Heart; right ventricular wall; a boxer dog with ARVC. (A) The cardiocyte of outer
muscle layer has some vacuoles which are surrounded by a single layer membrane. Electron
micrograph. Bar=1 µm. (B) Many high electron dense materials (arrows)
corresponding to lipofuscins on light microscopy are in the cardiocytes. Electron
micrograph. Bar=2 µm. (C) The intercalated disk in the cardiocytes is
of a high electron density (black arrowheads), and the myofibrils come loose around the
intercalated disks (white arrowheads). Electron micrograph.

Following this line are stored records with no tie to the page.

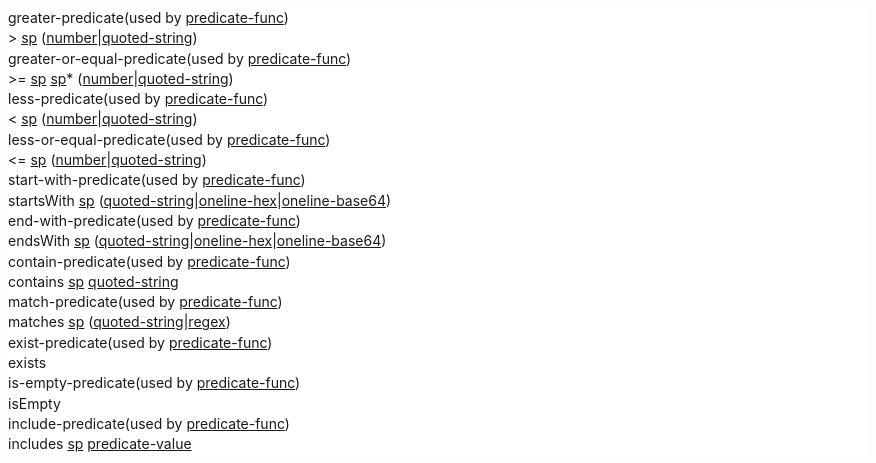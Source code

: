 <div class="grammar-rule"><div class="grammar-rule-declaration"><span class="grammar-rule-id" id="greater-predicate">greater-predicate</span><span class="grammar-usedby">(used by <a href="#predicate-func">predicate-func</a>)</span></div><div class="grammar-rule-expression"><span class="grammar-literal">&gt;</span>&nbsp;<a href="#sp">sp</a>&nbsp;<span class="grammar-symbol">(</span><a href="#number">number</a><span class="grammar-symbol">|</span><a href="#quoted-string">quoted-string</a><span class="grammar-symbol">)</span></div></div>
<div class="grammar-rule"><div class="grammar-rule-declaration"><span class="grammar-rule-id" id="greater-or-equal-predicate">greater-or-equal-predicate</span><span class="grammar-usedby">(used by <a href="#predicate-func">predicate-func</a>)</span></div><div class="grammar-rule-expression"><span class="grammar-literal">&gt;=</span>&nbsp;<a href="#sp">sp</a>&nbsp;<a href="#sp">sp</a><span class="grammar-symbol">*</span>&nbsp;<span class="grammar-symbol">(</span><a href="#number">number</a><span class="grammar-symbol">|</span><a href="#quoted-string">quoted-string</a><span class="grammar-symbol">)</span></div></div>
<div class="grammar-rule"><div class="grammar-rule-declaration"><span class="grammar-rule-id" id="less-predicate">less-predicate</span><span class="grammar-usedby">(used by <a href="#predicate-func">predicate-func</a>)</span></div><div class="grammar-rule-expression"><span class="grammar-literal">&lt;</span>&nbsp;<a href="#sp">sp</a>&nbsp;<span class="grammar-symbol">(</span><a href="#number">number</a><span class="grammar-symbol">|</span><a href="#quoted-string">quoted-string</a><span class="grammar-symbol">)</span></div></div>
<div class="grammar-rule"><div class="grammar-rule-declaration"><span class="grammar-rule-id" id="less-or-equal-predicate">less-or-equal-predicate</span><span class="grammar-usedby">(used by <a href="#predicate-func">predicate-func</a>)</span></div><div class="grammar-rule-expression"><span class="grammar-literal">&lt;=</span>&nbsp;<a href="#sp">sp</a>&nbsp;<span class="grammar-symbol">(</span><a href="#number">number</a><span class="grammar-symbol">|</span><a href="#quoted-string">quoted-string</a><span class="grammar-symbol">)</span></div></div>
<div class="grammar-rule"><div class="grammar-rule-declaration"><span class="grammar-rule-id" id="start-with-predicate">start-with-predicate</span><span class="grammar-usedby">(used by <a href="#predicate-func">predicate-func</a>)</span></div><div class="grammar-rule-expression"><span class="grammar-literal">startsWith</span>&nbsp;<a href="#sp">sp</a>&nbsp;<span class="grammar-symbol">(</span><a href="#quoted-string">quoted-string</a><span class="grammar-symbol">|</span><a href="#oneline-hex">oneline-hex</a><span class="grammar-symbol">|</span><a href="#oneline-base64">oneline-base64</a><span class="grammar-symbol">)</span></div></div>
<div class="grammar-rule"><div class="grammar-rule-declaration"><span class="grammar-rule-id" id="end-with-predicate">end-with-predicate</span><span class="grammar-usedby">(used by <a href="#predicate-func">predicate-func</a>)</span></div><div class="grammar-rule-expression"><span class="grammar-literal">endsWith</span>&nbsp;<a href="#sp">sp</a>&nbsp;<span class="grammar-symbol">(</span><a href="#quoted-string">quoted-string</a><span class="grammar-symbol">|</span><a href="#oneline-hex">oneline-hex</a><span class="grammar-symbol">|</span><a href="#oneline-base64">oneline-base64</a><span class="grammar-symbol">)</span></div></div>
<div class="grammar-rule"><div class="grammar-rule-declaration"><span class="grammar-rule-id" id="contain-predicate">contain-predicate</span><span class="grammar-usedby">(used by <a href="#predicate-func">predicate-func</a>)</span></div><div class="grammar-rule-expression"><span class="grammar-literal">contains</span>&nbsp;<a href="#sp">sp</a>&nbsp;<a href="#quoted-string">quoted-string</a></div></div>
<div class="grammar-rule"><div class="grammar-rule-declaration"><span class="grammar-rule-id" id="match-predicate">match-predicate</span><span class="grammar-usedby">(used by <a href="#predicate-func">predicate-func</a>)</span></div><div class="grammar-rule-expression"><span class="grammar-literal">matches</span>&nbsp;<a href="#sp">sp</a>&nbsp;<span class="grammar-symbol">(</span><a href="#quoted-string">quoted-string</a><span class="grammar-symbol">|</span><a href="#regex">regex</a><span class="grammar-symbol">)</span></div></div>
<div class="grammar-rule"><div class="grammar-rule-declaration"><span class="grammar-rule-id" id="exist-predicate">exist-predicate</span><span class="grammar-usedby">(used by <a href="#predicate-func">predicate-func</a>)</span></div><div class="grammar-rule-expression"><span class="grammar-literal">exists</span></div></div>
<div class="grammar-rule"><div class="grammar-rule-declaration"><span class="grammar-rule-id" id="is-empty-predicate">is-empty-predicate</span><span class="grammar-usedby">(used by <a href="#predicate-func">predicate-func</a>)</span></div><div class="grammar-rule-expression"><span class="grammar-literal">isEmpty</span></div></div>
<div class="grammar-rule"><div class="grammar-rule-declaration"><span class="grammar-rule-id" id="include-predicate">include-predicate</span><span class="grammar-usedby">(used by <a href="#predicate-func">predicate-func</a>)</span></div><div class="grammar-rule-expression"><span class="grammar-literal">includes</span>&nbsp;<a href="#sp">sp</a>&nbsp;<a href="#predicate-value">predicate-value</a></div></div>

Bar=0.5
µm.We diagnosed this case as ARVC according to information gathered from this study including an
abnormal electrocardiogram, findings from the Holter monitoring, sudden death without clinical
signs, distinctive histopathological findings and abnormal ultrastructural features [1, 2, 5, 13,14,15]. The loss of
cardiocytes and fibrofatty replacement in the right ventricular wall, were particularly
characteristic of ARVC and have been occasionally observed in both the atria and left
ventricular walls in boxer dogs [1, 5]. In our case, these histopathological findings were also
detected in both the left and right ventricular walls. In human ARVC, d’Amati et
al. reported a unique morphological pattern suggesting a progressive
transdifferentiation from myocytes to adipocytes to help explain the pathogenetic mechanism of
adipose replacement [3]. As an evidence of
transdifferentiation, they found myocytes adjacent to the adipose tissue showing multiple
sarcoplasmic vacuoles and found these cells to have both myocytic and adipocytic
characteristics according to the immunohistochemical and ultrastructural examinations [3]. In boxer dogs with ARVC, vacuoles in cardiocytes were
reported, but not proved to be lipid vacuoles [2]. In
our case, no lipid droplets stained with oil red O in the cardiocytes showing vacuolation, and
no lipid-like structures were observed upon ultrastructural examination. We presume the
non-lipid vacuoles in the cardiocytes were dilated endoplasmic reticula, because they were
encircled with a single layer membrane. Therefore, we surmise that the fat cells in the
fibrofatty replacement area were derived from the coronary or intramural connective tissue to
fill up the vacancy, created by the gentle cardiocyte loss in this case.The left ventricular wall in our case showed not only fibrofatty replacement of cardiocytes
in the outer muscle layer but also cardiac fibrosis without fatty infiltration in the inner
muscle layer including the papillary muscle. Basso et al. reported that 48%
of boxer dogs with ARVC had fatty or fibrofatty replacement in the left ventricular wall
[1]. However, to the best of our knowledge, left
ventricular cardiac fibrosis without fatty replacement at the inner muscle layer has not been
previously reported in boxer dogs with ARVC. In our case, there was no histopathological
relationship between fibrofatty replacement and cardiac fibrosis, because the distribution was
different. The relationship between ARVC and cardiac fibrosis remains unclear, and the
pathogenetical relationship between cardiac fibrosis and intimal thickening of the small
arteries of the left ventricular wall and septa is not sufficiently explained. However, with
regard to these relationships, we hypothesize the following: it is known that one of the
causes of cardiac fibrosis is long-standing myocardial damage [10]. In our case, intimal thickening of the small arteries was detected near the
cardiac fibrotic region. Therefore, the small arteries with intimal thickening may have
induced the regional ischemia [9]. The regional ischemia
results in oxygendeficiency damaging the cardiocytes, which require high oxygen. The cause of
the intimal thickening may be a reaction to vascular endothelial injury. One of the possible
causes of endothelial injury is an abnormality of the local arterial blood flow [8]. Arrhythmia due to ARVC may cause the abnormality of the
local arterial blood flow. Therefore, we have speculated that the cardiac fibrosis in this
case was secondary to ARVC over a long-term progression.